* [Brief] From the entries below, copy every line holding the word "subsection".

* [Items from a data source]
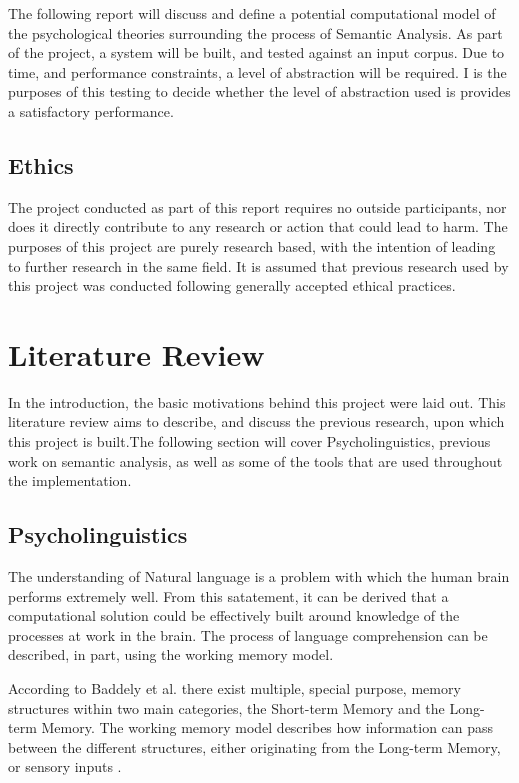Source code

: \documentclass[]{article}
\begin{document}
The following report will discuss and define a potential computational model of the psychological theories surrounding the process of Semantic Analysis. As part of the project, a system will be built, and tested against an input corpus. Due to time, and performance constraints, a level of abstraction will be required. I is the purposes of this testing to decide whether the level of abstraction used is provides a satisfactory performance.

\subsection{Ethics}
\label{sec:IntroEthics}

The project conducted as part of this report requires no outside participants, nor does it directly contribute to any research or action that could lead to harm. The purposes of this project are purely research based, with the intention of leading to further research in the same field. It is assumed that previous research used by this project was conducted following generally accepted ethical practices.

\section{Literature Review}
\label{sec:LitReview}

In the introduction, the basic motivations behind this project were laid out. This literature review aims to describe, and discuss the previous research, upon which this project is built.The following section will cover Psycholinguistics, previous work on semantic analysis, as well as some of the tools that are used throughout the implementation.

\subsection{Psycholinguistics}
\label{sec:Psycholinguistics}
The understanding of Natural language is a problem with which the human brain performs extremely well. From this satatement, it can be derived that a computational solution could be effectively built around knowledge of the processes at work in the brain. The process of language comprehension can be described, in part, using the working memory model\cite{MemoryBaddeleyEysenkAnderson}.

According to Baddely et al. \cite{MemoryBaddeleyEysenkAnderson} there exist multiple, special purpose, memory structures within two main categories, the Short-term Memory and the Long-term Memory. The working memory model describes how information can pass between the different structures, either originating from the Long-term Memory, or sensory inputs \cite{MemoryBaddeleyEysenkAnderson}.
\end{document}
* * *
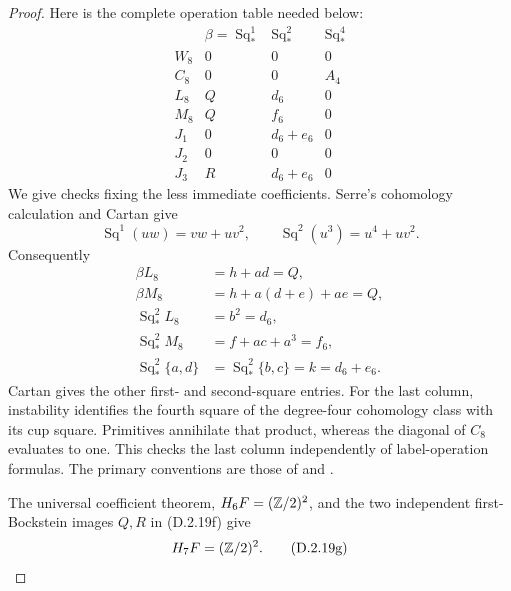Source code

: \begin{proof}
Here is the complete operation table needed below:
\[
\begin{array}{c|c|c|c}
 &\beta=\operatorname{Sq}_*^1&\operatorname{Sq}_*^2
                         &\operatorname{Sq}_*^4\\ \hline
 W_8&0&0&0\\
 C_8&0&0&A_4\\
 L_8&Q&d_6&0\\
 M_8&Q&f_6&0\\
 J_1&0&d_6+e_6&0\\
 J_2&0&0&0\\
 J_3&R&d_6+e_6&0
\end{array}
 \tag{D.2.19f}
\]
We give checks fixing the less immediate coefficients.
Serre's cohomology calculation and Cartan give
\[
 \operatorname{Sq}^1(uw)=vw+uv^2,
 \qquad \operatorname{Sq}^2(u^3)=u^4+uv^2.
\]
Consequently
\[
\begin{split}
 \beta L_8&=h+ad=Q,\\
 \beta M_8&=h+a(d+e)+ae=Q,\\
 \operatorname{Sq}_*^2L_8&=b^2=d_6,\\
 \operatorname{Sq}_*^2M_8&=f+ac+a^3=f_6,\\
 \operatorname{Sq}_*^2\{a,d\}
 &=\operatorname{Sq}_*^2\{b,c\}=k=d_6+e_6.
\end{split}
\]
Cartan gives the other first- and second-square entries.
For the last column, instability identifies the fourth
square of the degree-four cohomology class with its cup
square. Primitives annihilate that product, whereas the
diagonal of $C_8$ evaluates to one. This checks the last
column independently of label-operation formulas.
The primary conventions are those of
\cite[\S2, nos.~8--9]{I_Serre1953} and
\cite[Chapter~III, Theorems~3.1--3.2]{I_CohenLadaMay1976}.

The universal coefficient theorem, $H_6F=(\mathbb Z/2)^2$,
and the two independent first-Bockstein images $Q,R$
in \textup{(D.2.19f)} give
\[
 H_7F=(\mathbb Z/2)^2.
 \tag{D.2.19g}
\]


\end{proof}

* [Reply to the task]
\subsection{Ethics}
\subsection{Psycholinguistics}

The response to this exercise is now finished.